Con una dulce y deliciosa inquietud en el corazón, el teniente se dedicó a sus citas. Era a la vez fuerte y tierno. La extraordinaria escena que había provocado en el Círculo de Oficiales de Marina lo había convertido en un héroe. En efecto. Cuando se sentó en la mesa donde departían algunas damas con otros oficiales, no quiso abandonar el recuerdo de Querelle que, de esa suerte, según le parecía, permaneció en la puerta del salón. Reconocemos aquí, en la persona del teniente Seblon, la presencia de la cortesía ante las cosas. Su actitud sentimental no parece tener origen en su amor por Querelle, aunque ese amor le haya dado la oportunidad de aflorar. Está en el temor y nace del amor en sí, en la importancia devocional que Seblon le concede a la vida. A través del mundo, su búsqueda de una felicidad tan difícil le obliga a provocar mediante la amabilidad la buena voluntad de las cosas que teme que se rebelen en su contra. Como Gil, en el fondo de su desamparo, después de matar a Théo, trata con gran torpeza de domesticar aquellos objetos cuya voluntad de resistírsele sea dudosa. El imaginario movimiento de hombros del teniente no era para desafiar a la sombra de Querelle, sino ante todo para serle fiel, cuando él osó oponérsele a bordo, eligió representarlo oponiéndose a su vez a los otros oficiales. El movimiento se plegó sobre sí mismo con armoniosa lentitud y siguiendo una curva tan suave que él mismo no tuvo conciencia de su cambio de posición interior hasta que la rabia hizo temblar su voz para responder a una dama:
—¿Y usted qué sabe?
El tono y la sequedad impertinentes de su frase hicieron que todos los ojos se posasen sobre él:
—Pues es lo que se dice… —dijo la dama un poco molesta pero aún sonriente.
—¿Está segura?
Ella informaba que los comunistas habían dado a una calle el nombre de un obrero que murió tratando de salvar a una niña que se ahogaba. Añadió: «según dicen, estaba borracho y simplemente se cayó al agua…».

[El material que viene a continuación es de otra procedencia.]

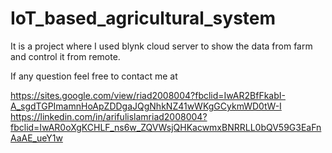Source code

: # IoT_based_agricultural_system
It is a project where I used blynk cloud server to show the data from farm and control it from remote.

If any question feel free to contact me at

https://sites.google.com/view/riad2008004?fbclid=IwAR2BfFkabI-A_sgdTGPImamnHoApZDDgaJQgNhkNZ41wWKgGCykmWD0tW-I
https://linkedin.com/in/arifulislamriad2008004?fbclid=IwAR0oXgKCHLF_ns6w_ZQVWsjQHKacwmxBNRRLL0bQV59G3EaFnAaAE_ueY1w


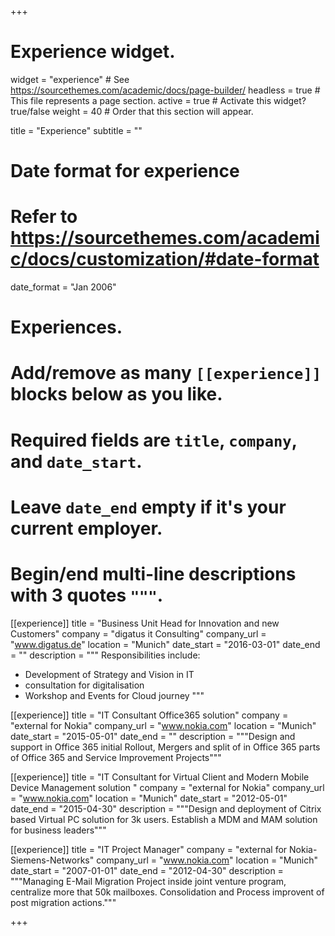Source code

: +++
# Experience widget.
widget = "experience"  # See https://sourcethemes.com/academic/docs/page-builder/
headless = true  # This file represents a page section.
active = true  # Activate this widget? true/false
weight = 40  # Order that this section will appear.

title = "Experience"
subtitle = ""

# Date format for experience
#   Refer to https://sourcethemes.com/academic/docs/customization/#date-format
date_format = "Jan 2006"

# Experiences.
#   Add/remove as many `[[experience]]` blocks below as you like.
#   Required fields are `title`, `company`, and `date_start`.
#   Leave `date_end` empty if it's your current employer.
#   Begin/end multi-line descriptions with 3 quotes `"""`.
[[experience]]
  title = "Business Unit Head for Innovation and new Customers"
  company = "digatus it Consulting"
  company_url = "www.digatus.de"
  location = "Munich"
  date_start = "2016-03-01"
  date_end = ""
  description = """
  Responsibilities include:
  
  * Development of Strategy and Vision in IT
  * consultation for digitalisation
  * Workshop and Events for Cloud journey
  """

[[experience]]
  title = "IT Consultant Office365 solution"
  company = "external for Nokia"
  company_url = "www.nokia.com"
  location = "Munich"
  date_start = "2015-05-01"
  date_end = ""
  description = """Design and support in Office 365 initial Rollout, Mergers and split of in Office 365 parts of Office 365 and Service Improvement Projects"""



[[experience]]
  title = "IT Consultant for Virtual Client and Modern Mobile Device Management solution "
  company = "external for Nokia"
  company_url = "www.nokia.com"
  location = "Munich"
  date_start = "2012-05-01"
  date_end = "2015-04-30"
  description = """Design and deployment of Citrix based Virtual PC solution for 3k users. Establish a MDM and MAM solution for business leaders"""


[[experience]]
  title = "IT Project Manager"
  company = "external for Nokia-Siemens-Networks"
  company_url = "www.nokia.com"
  location = "Munich"
  date_start = "2007-01-01"
  date_end = "2012-04-30"
  description = """Managing E-Mail Migration Project inside joint venture program, centralize more that 50k mailboxes. Consolidation and Process improvent of post migration actions."""

+++
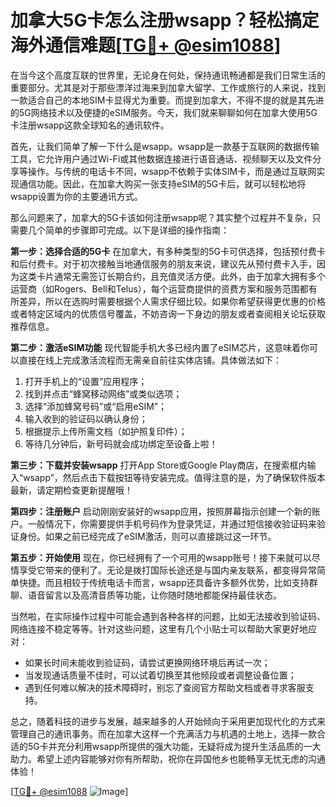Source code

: # 加拿大5G卡怎么注册wsapp？轻松搞定海外通信难题[[TG💪+ @esim1088](https://t.me/s/esim1088)]

在当今这个高度互联的世界里，无论身在何处，保持通讯畅通都是我们日常生活的重要部分。尤其是对于那些漂洋过海来到加拿大留学、工作或旅行的人来说，找到一款适合自己的本地SIM卡显得尤为重要。而提到加拿大，不得不提的就是其先进的5G网络技术以及便捷的eSIM服务。今天，我们就来聊聊如何在加拿大使用5G卡注册wsapp这款全球知名的通讯软件。

首先，让我们简单了解一下什么是wsapp。wsapp是一款基于互联网的数据传输工具，它允许用户通过Wi-Fi或其他数据连接进行语音通话、视频聊天以及文件分享等操作。与传统的电话卡不同，wsapp不依赖于实体SIM卡，而是通过互联网实现通信功能。因此，在加拿大购买一张支持eSIM的5G卡后，就可以轻松地将wsapp设置为你的主要通讯方式。

那么问题来了，加拿大的5G卡该如何注册wsapp呢？其实整个过程并不复杂，只需要几个简单的步骤即可完成。以下是详细的操作指南：

**第一步：选择合适的5G卡**
在加拿大，有多种类型的5G卡可供选择，包括预付费卡和后付费卡。对于初次接触当地通信服务的朋友来说，建议先从预付费卡入手，因为这类卡片通常无需签订长期合约，且充值灵活方便。此外，由于加拿大拥有多个运营商（如Rogers、Bell和Telus），每个运营商提供的资费方案和服务范围都有所差异，所以在选购时需要根据个人需求仔细比较。如果你希望获得更优惠的价格或者特定区域内的优质信号覆盖，不妨咨询一下身边的朋友或者查阅相关论坛获取推荐信息。

**第二步：激活eSIM功能**
现代智能手机大多已经内置了eSIM芯片，这意味着你可以直接在线上完成激活流程而无需亲自前往实体店铺。具体做法如下：
1. 打开手机上的“设置”应用程序；
2. 找到并点击“蜂窝移动网络”或类似选项；
3. 选择“添加蜂窝号码”或“启用eSIM”；
4. 输入收到的验证码以确认身份；
5. 根据提示上传所需文档（如护照复印件）；
6. 等待几分钟后，新号码就会成功绑定至设备上啦！

**第三步：下载并安装wsapp**
打开App Store或Google Play商店，在搜索框内输入“wsapp”，然后点击下载按钮等待安装完成。值得注意的是，为了确保软件版本最新，请定期检查更新提醒哦！

**第四步：注册账户**
启动刚刚安装好的wsapp应用，按照屏幕指示创建一个新的账户。一般情况下，你需要提供手机号码作为登录凭证，并通过短信接收验证码来验证身份。如果之前已经完成了eSIM激活，则可以直接跳过这一环节。

**第五步：开始使用**
现在，你已经拥有了一个可用的wsapp账号！接下来就可以尽情享受它带来的便利了。无论是拨打国际长途还是与国内亲友联系，都变得异常简单快捷。而且相较于传统电话卡而言，wsapp还具备许多额外优势，比如支持群聊、语音留言以及高清音质等功能，让你随时随地都能保持最佳状态。

当然啦，在实际操作过程中可能会遇到各种各样的问题，比如无法接收到验证码、网络连接不稳定等等。针对这些问题，这里有几个小贴士可以帮助大家更好地应对：
- 如果长时间未能收到验证码，请尝试更换网络环境后再试一次；
- 当发现通话质量不佳时，可以试着切换至其他频段或者调整设备位置；
- 遇到任何难以解决的技术障碍时，别忘了查阅官方帮助文档或者寻求客服支持。

总之，随着科技的进步与发展，越来越多的人开始倾向于采用更加现代化的方式来管理自己的通讯事务。而在加拿大这样一个充满活力与机遇的土地上，选择一款合适的5G卡并充分利用wsapp所提供的强大功能，无疑将成为提升生活品质的一大助力。希望上述内容能够对你有所帮助，祝你在异国他乡也能畅享无忧无虑的沟通体验！

[[TG💪+ @esim1088](https://t.me/s/esim1088) ![Image](https://i.postimg.cc/4NQfJmqS/Snipaste-2025-05-13-00-14-12.png)]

—No estoy segura, es sólo lo que dicen.
Tosieron. En la mesa se hizo a la vez el barullo y el silencio. El teniente habría querido no decir nada, pero el temblor de su voz, debido a su timidez, a su falta de seguridad, le obligó a ser más seco aún en su respuesta:
—Pues eso es la generosidad: ante un acto cuyo móvil es ambiguo, postular el más noble posible.
Los elementos de la frase se habían presentado en su mente en una especie de tumultuoso amontonamiento para ser organizados y divididos según una sintaxis clara —que a causa de su propio desorden dispuso la frase de un modo muy duro, muy noble, muy solemne— forzando al oficial a una mayor atención, a una perfecta lucidez. Tuvo una visión trágica del momento y de su propia situación. La dama dijo:
—Pero…
Alguien, molesto, dijo:
—Bromeábamos entre nosotros.
Seguro de ser ahora el más fuerte en un combate cuyas armas eran morales, el teniente se levantó.
—Me temo, dijo, que he mantenido demasiado tiempo mi actitud de juez. Permítanme retirarme.
Salió. La violenta proyección espiritual de sí mismo le había dado de repente un vigor del que se maravillaba. Al pasar ante los urinarios donde había escrito los graffitis, pensó con ternura y con ligera melancolía en esa forma vaga y abandonada de sí mismo, en el desecho vergonzoso y blando agazapado en sus rincones oscuros, en el oficial que buscaba cada noche las pollas como los pescadores, con admirables brazos, buscaban las anguilas entre los peñascos. Y cuando llegó al muelle de embarque, vio a Querelle. Un inmenso sentimiento de fraternidad lo unía a su ordenanza. Pero al día siguiente su virilidad se desvanecía, se disolvía bajo la mirada maliciosa de Querelle, no podía resistir la comparación de esa virilidad terrible, indestructible, personificada por un cuerpo espléndido. De nuevo, conoció la vergüenza y bajó a tierra para absorberse en ella. En los urinarios, encontró sus propias inscripciones, a las que nadie había añadido una respuesta. Sin embargo, cada una de ellas le causa la deliciosa emoción que una flor, un guante, un pañuelo del amado, pone en el corazón de un joven enamorado.